Palestine — the area including the West Bank, East Jerusalem and the Gaza Strip — is recognized as a full-blown state by 138 nations as well as the United Nations. Countries not recognizing that designation include the United States, Canada, Australia, New Zealand, Japan, and most of Western Europe, a few scattered smaller nations, and of course Israel.
Israel now occupies or controls the West Bank and East Jerusalem, and exerts de facto control over imports, borders and other key aspects of life in Gaza.
The entire area — Israel and Palestine — had been part of the Ottoman Turkish Empire prior to World War I. The Ottomans aligned with Germany and Austria-Hungary in that war to form the Central Powers. When the Allied Entente, which included most of Britain, France, Russia, and later the United States, defeated the Central Powers, Britain and France divided up the western parts of the Ottoman Empire and took the territories they wanted.
Under that agreement, Britain assumed governance of Palestine as a mandate under the postwar League of Nations.
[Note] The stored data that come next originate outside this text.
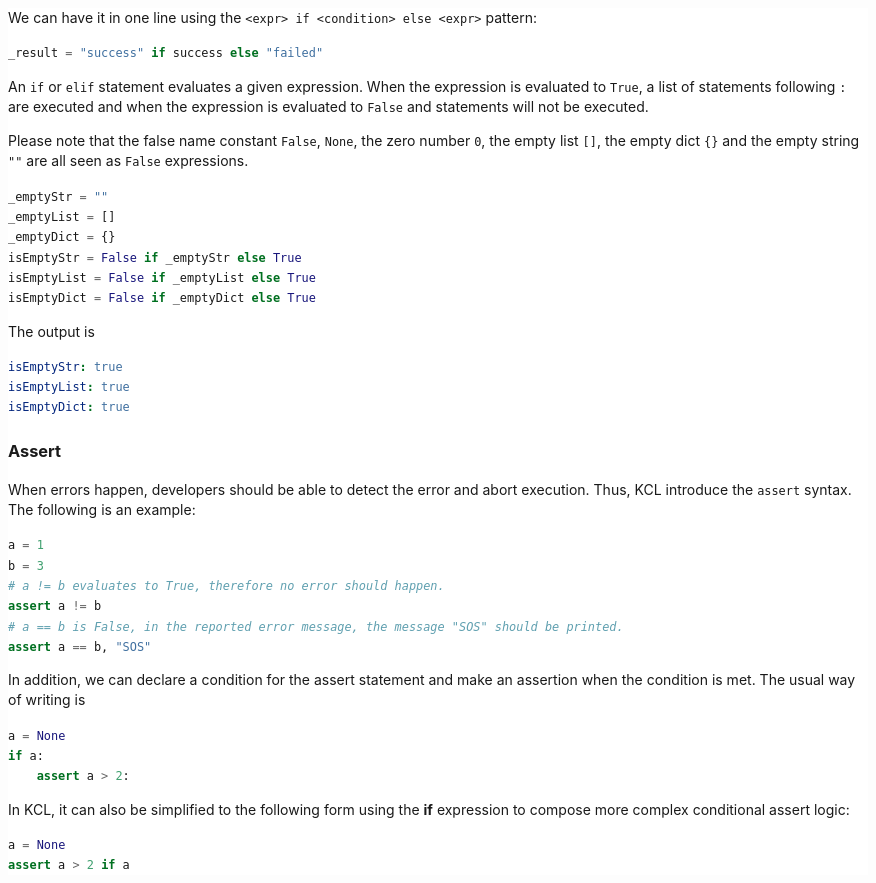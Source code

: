 We can have it in one line using the `<expr> if <condition> else <expr>` pattern:

```python
_result = "success" if success else "failed"
```

An `if` or `elif` statement evaluates a given expression. When the expression is evaluated to `True`, a list of statements following `:` are executed and when the expression is evaluated to `False` and statements will not be executed.

Please note that the false name constant `False`, `None`, the zero number `0`, the empty list `[]`, the empty dict `{}` and the empty string `""` are all seen as `False` expressions.

```python
_emptyStr = ""
_emptyList = []
_emptyDict = {}
isEmptyStr = False if _emptyStr else True
isEmptyList = False if _emptyList else True
isEmptyDict = False if _emptyDict else True
```

The output is

```yaml
isEmptyStr: true
isEmptyList: true
isEmptyDict: true
```

### Assert

When errors happen, developers should be able to detect the error and abort execution. Thus, KCL introduce the `assert` syntax. The following is an example:

```python
a = 1
b = 3
# a != b evaluates to True, therefore no error should happen.
assert a != b
# a == b is False, in the reported error message, the message "SOS" should be printed.
assert a == b, "SOS"
```

In addition, we can declare a condition for the assert statement and make an assertion when the condition is met. The usual way of writing is

```python
a = None
if a:
    assert a > 2:
```

In KCL, it can also be simplified to the following form using the **if** expression to compose more complex conditional assert logic:

```python
a = None
assert a > 2 if a
```
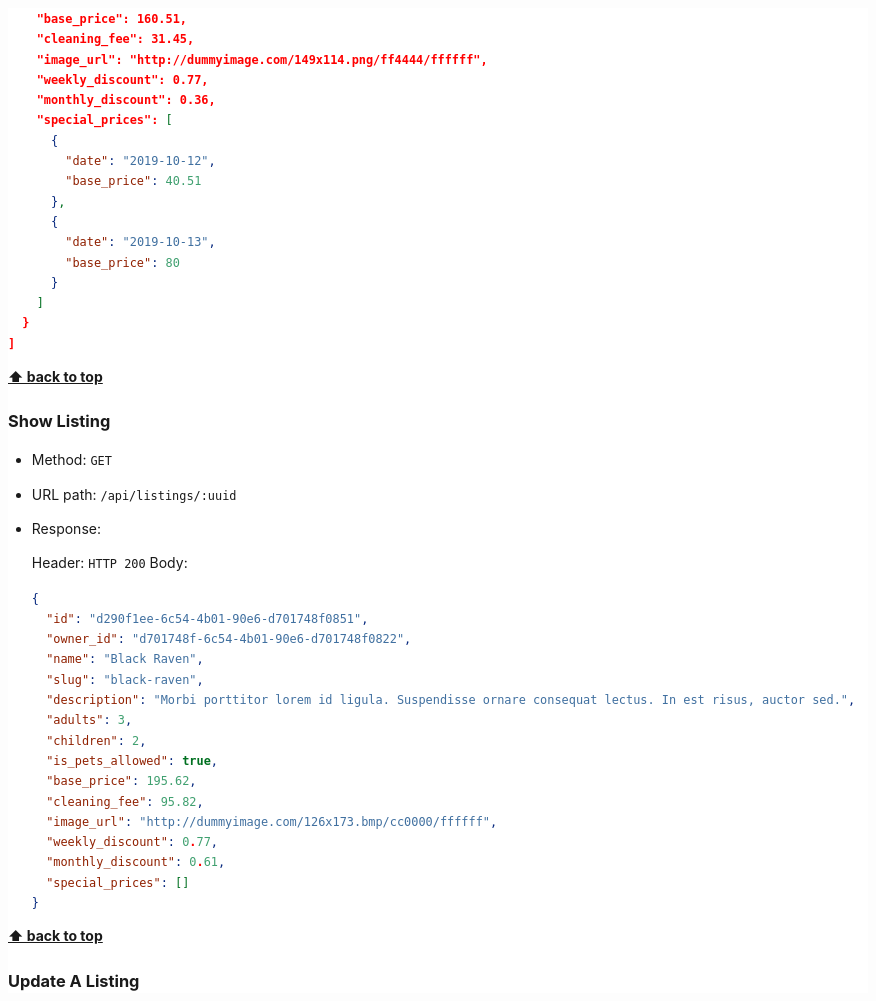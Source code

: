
   ```json
      "base_price": 160.51,
      "cleaning_fee": 31.45,
      "image_url": "http://dummyimage.com/149x114.png/ff4444/ffffff",
      "weekly_discount": 0.77,
      "monthly_discount": 0.36,
      "special_prices": [
        {
          "date": "2019-10-12",
          "base_price": 40.51
        },
        {
          "date": "2019-10-13",
          "base_price": 80
        }
      ]
    }
  ]
  ```

**[⬆ back to top](#introduction)**

### Show Listing

- Method: `GET`
- URL path: `/api/listings/:uuid`

- Response:

  Header: `HTTP 200`
  Body:

  ```json
  {
    "id": "d290f1ee-6c54-4b01-90e6-d701748f0851",
    "owner_id": "d701748f-6c54-4b01-90e6-d701748f0822",
    "name": "Black Raven",
    "slug": "black-raven",
    "description": "Morbi porttitor lorem id ligula. Suspendisse ornare consequat lectus. In est risus, auctor sed.",
    "adults": 3,
    "children": 2,
    "is_pets_allowed": true,
    "base_price": 195.62,
    "cleaning_fee": 95.82,
    "image_url": "http://dummyimage.com/126x173.bmp/cc0000/ffffff",
    "weekly_discount": 0.77,
    "monthly_discount": 0.61,
    "special_prices": []
  }
  ```

**[⬆ back to top](#introduction)**

### Update A Listing
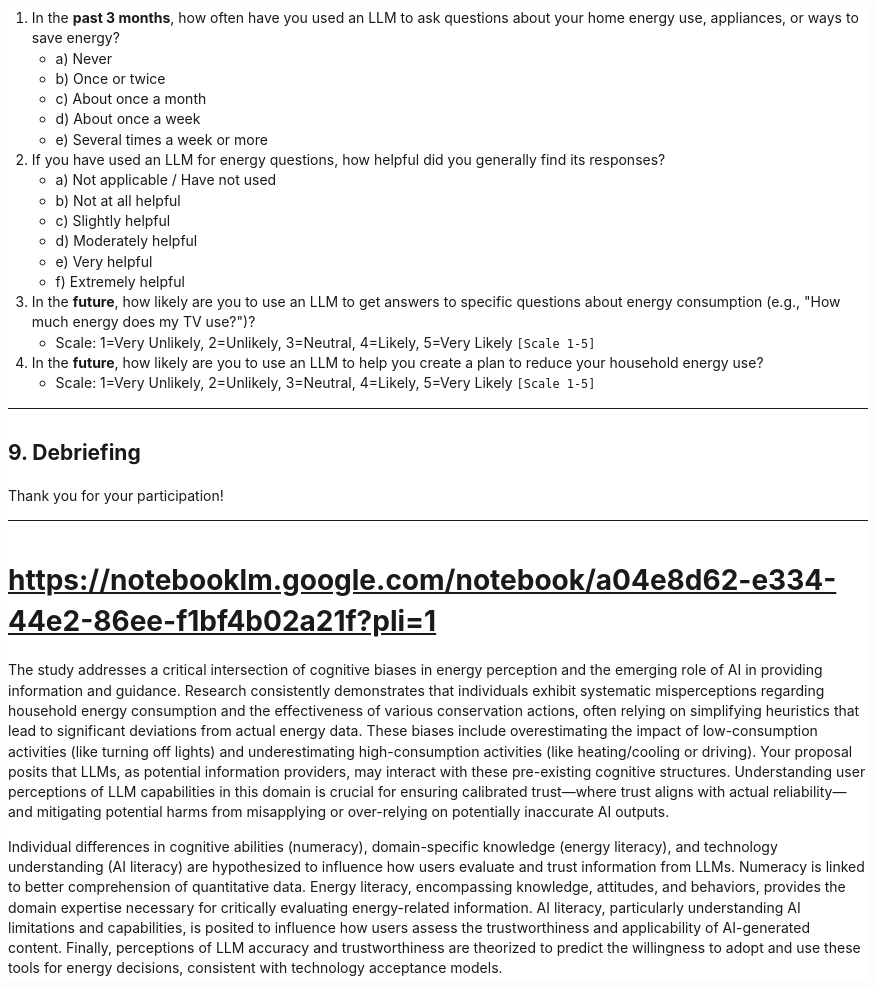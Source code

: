 1.  In the **past 3 months**, how often have you used an LLM to ask questions about your home energy use, appliances, or ways to save energy?
    * a) Never
    * b) Once or twice
    * c) About once a month
    * d) About once a week
    * e) Several times a week or more
2.  If you have used an LLM for energy questions, how helpful did you generally find its responses?
    * a) Not applicable / Have not used
    * b) Not at all helpful
    * c) Slightly helpful
    * d) Moderately helpful
    * e) Very helpful
    * f) Extremely helpful
3.  In the **future**, how likely are you to use an LLM to get answers to specific questions about energy consumption (e.g., "How much energy does my TV use?")?
    * Scale: 1=Very Unlikely, 2=Unlikely, 3=Neutral, 4=Likely, 5=Very Likely `[Scale 1-5]`
4.  In the **future**, how likely are you to use an LLM to help you create a plan to reduce your household energy use?
    * Scale: 1=Very Unlikely, 2=Unlikely, 3=Neutral, 4=Likely, 5=Very Likely `[Scale 1-5]`

---

## 9. Debriefing

Thank you for your participation!



-------








# https://notebooklm.google.com/notebook/a04e8d62-e334-44e2-86ee-f1bf4b02a21f?pli=1

The study addresses a critical intersection of cognitive biases in energy perception and the emerging role of AI in providing information and guidance. Research consistently demonstrates that individuals exhibit systematic misperceptions regarding household energy consumption and the effectiveness of various conservation actions, often relying on simplifying heuristics that lead to significant deviations from actual energy data. These biases include overestimating the impact of low-consumption activities (like turning off lights) and underestimating high-consumption activities (like heating/cooling or driving). Your proposal posits that LLMs, as potential information providers, may interact with these pre-existing cognitive structures. Understanding user perceptions of LLM capabilities in this domain is crucial for ensuring calibrated trust—where trust aligns with actual reliability—and mitigating potential harms from misapplying or over-relying on potentially inaccurate AI outputs.

Individual differences in cognitive abilities (numeracy), domain-specific knowledge (energy literacy), and technology understanding (AI literacy) are hypothesized to influence how users evaluate and trust information from LLMs. Numeracy is linked to better comprehension of quantitative data. Energy literacy, encompassing knowledge, attitudes, and behaviors, provides the domain expertise necessary for critically evaluating energy-related information. AI literacy, particularly understanding AI limitations and capabilities, is posited to influence how users assess the trustworthiness and applicability of AI-generated content. Finally, perceptions of LLM accuracy and trustworthiness are theorized to predict the willingness to adopt and use these tools for energy decisions, consistent with technology acceptance models.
That meant Britain had to deal with local unrest resulting from the Zionist movement. A number of Jews, mostly in Europe, had sought for decades to return to the former Jewish homeland which comprised the Palestine mandate and which had been under Arab control for centuries.
Britain struggled with simmering Jewish-Palestinian conflict in Palestine in the years between the two world wars. After World War II and its Holocaust, in 1947 the newly created United Nations adopted a partition plan recommending independent Arab and Jewish states in Palestine, with Jerusalem as an international city.
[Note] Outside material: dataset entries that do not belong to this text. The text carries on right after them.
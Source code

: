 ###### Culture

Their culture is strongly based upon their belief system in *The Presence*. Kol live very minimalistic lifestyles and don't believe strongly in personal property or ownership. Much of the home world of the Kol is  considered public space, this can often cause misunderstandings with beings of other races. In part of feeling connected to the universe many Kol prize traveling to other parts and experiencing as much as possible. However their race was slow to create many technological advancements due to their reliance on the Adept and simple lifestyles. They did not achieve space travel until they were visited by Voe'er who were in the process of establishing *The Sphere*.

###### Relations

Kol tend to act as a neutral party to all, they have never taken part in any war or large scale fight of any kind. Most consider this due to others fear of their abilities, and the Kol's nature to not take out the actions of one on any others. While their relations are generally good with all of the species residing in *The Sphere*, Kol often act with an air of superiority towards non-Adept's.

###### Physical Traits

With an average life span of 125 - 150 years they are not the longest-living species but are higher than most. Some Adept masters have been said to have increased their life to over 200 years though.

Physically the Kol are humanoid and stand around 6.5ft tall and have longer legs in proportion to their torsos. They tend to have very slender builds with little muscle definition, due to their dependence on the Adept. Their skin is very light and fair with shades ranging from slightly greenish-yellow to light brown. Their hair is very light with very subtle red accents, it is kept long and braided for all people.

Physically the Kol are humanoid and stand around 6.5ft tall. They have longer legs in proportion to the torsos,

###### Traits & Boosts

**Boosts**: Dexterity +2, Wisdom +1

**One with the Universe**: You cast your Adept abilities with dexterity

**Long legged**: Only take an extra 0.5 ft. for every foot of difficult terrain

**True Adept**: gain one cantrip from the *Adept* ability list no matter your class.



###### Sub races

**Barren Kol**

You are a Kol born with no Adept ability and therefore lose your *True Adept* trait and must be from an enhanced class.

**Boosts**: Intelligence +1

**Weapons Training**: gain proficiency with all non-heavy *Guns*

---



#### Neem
Jews accepted the concept, but Arabs rejected it.
Jews declared the birth of the state of Israel despite Arab opposition in 1948, and neighboring Arab armies immediately invaded the infant nation.
In that war, and succeeding Israeli-Arab conflicts, Israel won victory after victory.
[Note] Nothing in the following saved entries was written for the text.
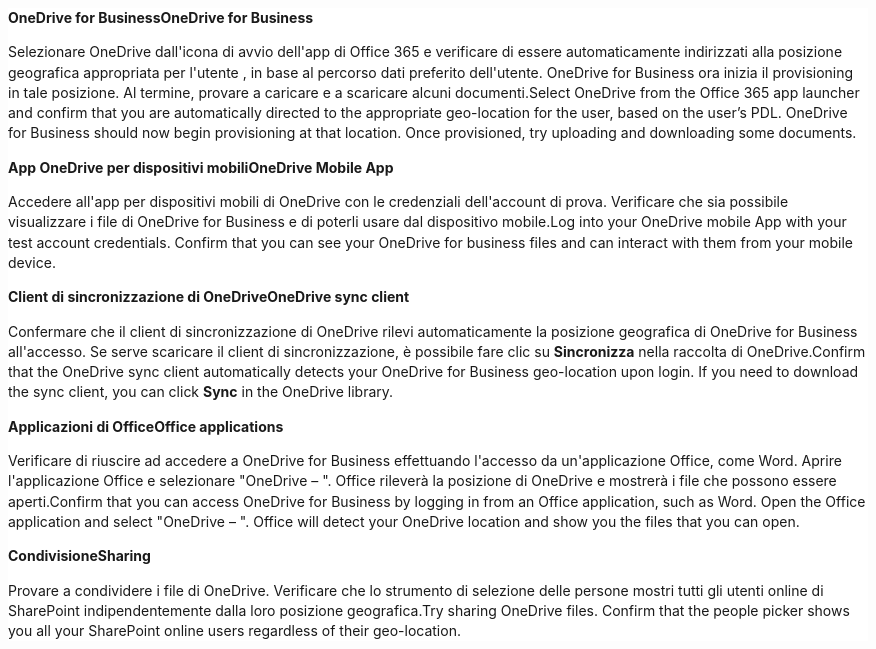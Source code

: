 <span data-ttu-id="9c5d6-190">**OneDrive for Business**</span><span class="sxs-lookup"><span data-stu-id="9c5d6-190">**OneDrive for Business**</span></span>

<span data-ttu-id="9c5d6-p117">Selezionare OneDrive dall'icona di avvio dell'app di Office 365 e verificare di essere automaticamente indirizzati alla posizione geografica appropriata per l'utente , in base al percorso dati preferito dell'utente. OneDrive for Business ora inizia il provisioning in tale posizione. Al termine, provare a caricare e a scaricare alcuni documenti.</span><span class="sxs-lookup"><span data-stu-id="9c5d6-p117">Select OneDrive from the Office 365 app launcher and confirm that you are automatically directed to the appropriate geo-location for the user, based on the user’s PDL. OneDrive for Business should now begin provisioning at that location. Once provisioned, try uploading and downloading some documents.</span></span>

<span data-ttu-id="9c5d6-194">**App OneDrive per dispositivi mobili**</span><span class="sxs-lookup"><span data-stu-id="9c5d6-194">**OneDrive Mobile App**</span></span>

<span data-ttu-id="9c5d6-p118">Accedere all'app per dispositivi mobili di OneDrive con le credenziali dell'account di prova. Verificare che sia possibile visualizzare i file di OneDrive for Business e di poterli usare dal dispositivo mobile.</span><span class="sxs-lookup"><span data-stu-id="9c5d6-p118">Log into your OneDrive mobile App with your test account credentials. Confirm that you can see your OneDrive for business files and can interact with them from your mobile device.</span></span>

<span data-ttu-id="9c5d6-197">**Client di sincronizzazione di OneDrive**</span><span class="sxs-lookup"><span data-stu-id="9c5d6-197">**OneDrive sync client**</span></span>

<span data-ttu-id="9c5d6-p119">Confermare che il client di sincronizzazione di OneDrive rilevi automaticamente la posizione geografica di OneDrive for Business all'accesso. Se serve scaricare il client di sincronizzazione, è possibile fare clic su **Sincronizza** nella raccolta di OneDrive.</span><span class="sxs-lookup"><span data-stu-id="9c5d6-p119">Confirm that the OneDrive sync client automatically detects your OneDrive for Business geo-location upon login. If you need to download the sync client, you can click **Sync** in the OneDrive library.</span></span>

<span data-ttu-id="9c5d6-200">**Applicazioni di Office**</span><span class="sxs-lookup"><span data-stu-id="9c5d6-200">**Office applications**</span></span>

<span data-ttu-id="9c5d6-p120">Verificare di riuscire ad accedere a OneDrive for Business effettuando l'accesso da un'applicazione Office, come Word. Aprire l'applicazione Office e selezionare "OneDrive – <TenantName>". Office rileverà la posizione di OneDrive e mostrerà i file che possono essere aperti.</span><span class="sxs-lookup"><span data-stu-id="9c5d6-p120">Confirm that you can access OneDrive for Business by logging in from an Office application, such as Word. Open the Office application and select "OneDrive – <TenantName>". Office will detect your OneDrive location and show you the files that you can open.</span></span>

<span data-ttu-id="9c5d6-204">**Condivisione**</span><span class="sxs-lookup"><span data-stu-id="9c5d6-204">**Sharing**</span></span>

<span data-ttu-id="9c5d6-p121">Provare a condividere i file di OneDrive. Verificare che lo strumento di selezione delle  persone mostri tutti gli utenti online di SharePoint indipendentemente dalla loro posizione geografica.</span><span class="sxs-lookup"><span data-stu-id="9c5d6-p121">Try sharing OneDrive files. Confirm that the people picker shows you all your SharePoint online users regardless of their geo-location.</span></span>
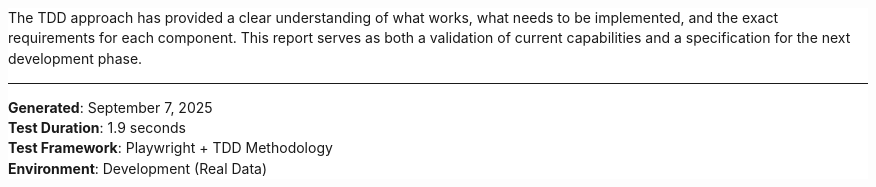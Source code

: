The TDD approach has provided a clear understanding of what works, what needs to be implemented, and the exact requirements for each component. This report serves as both a validation of current capabilities and a specification for the next development phase.

---

**Generated**: September 7, 2025  
**Test Duration**: 1.9 seconds  
**Test Framework**: Playwright + TDD Methodology  
**Environment**: Development (Real Data)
In 1967, in the Six-Day War, Israel captured the Gaza Strip and the Sinai Peninsula from Egypt, the West Bank and East Jerusalem from Jordan, and the Golan Heights from Syria. Israel later gave up Gaza to Palestinian control and returned Sinai to Egypt, but retained control of the West Bank, East Jerusalem and the Golan Heights.
Palestinians ultimately want the return of all of Israel to the nation of Palestine. In an immediate sense, they want a separate Palestinian state, in both legal and actual control, to comprise the West Bank, East Jerusalem and Gaza.
Hardline Israelis ultimately want their nation to include all of their ancient biblical lands, which would include present-day Israel and the area recognized by the U.N. and other nations as Palestine.
Not all Israelis desire that outcome, but until the Palestinian people, including groups like Hamas, are willing to recognize Israel’s right to exist, most Israelis are unwilling to hand over control of Israel-occupied Arab territory to Palestinians.
It appears more and more certain that to achieve real and lasting peace in Palestine/Israel, here’s what would have to happen:
• Israeli agreement to a two-state solution.
• Palestinian acknowledgement of Israel as a nation, especially by the Hamas militants.
• Israeli evacuation of the West Bank, and certainly cessation of building additional Jewish settlements in the occupied territories and evicting Palestinians from their home neighborhoods.
• Agreement on both sides to either internationalization of Jerusalem, or a division of the city into East Jerusalem controlled by Palestine and West Jerusalem controlled by Israel.
• Acceptance by both sides of international aid to rebuild neighborhoods and infrastructure in Gaza destroyed by the wars, and humanitarian aid as necessary for both sides.
• Some kind of agreement on control and access to the Al-Aqsa Mosque in Jerusalem. The mosque, the third holiest site in Islam, sits on the Temple Mount, sacred to Jews. It is thus of the highest significance to both religions, and has been the nub of Muslim-Jewish conflict for decades.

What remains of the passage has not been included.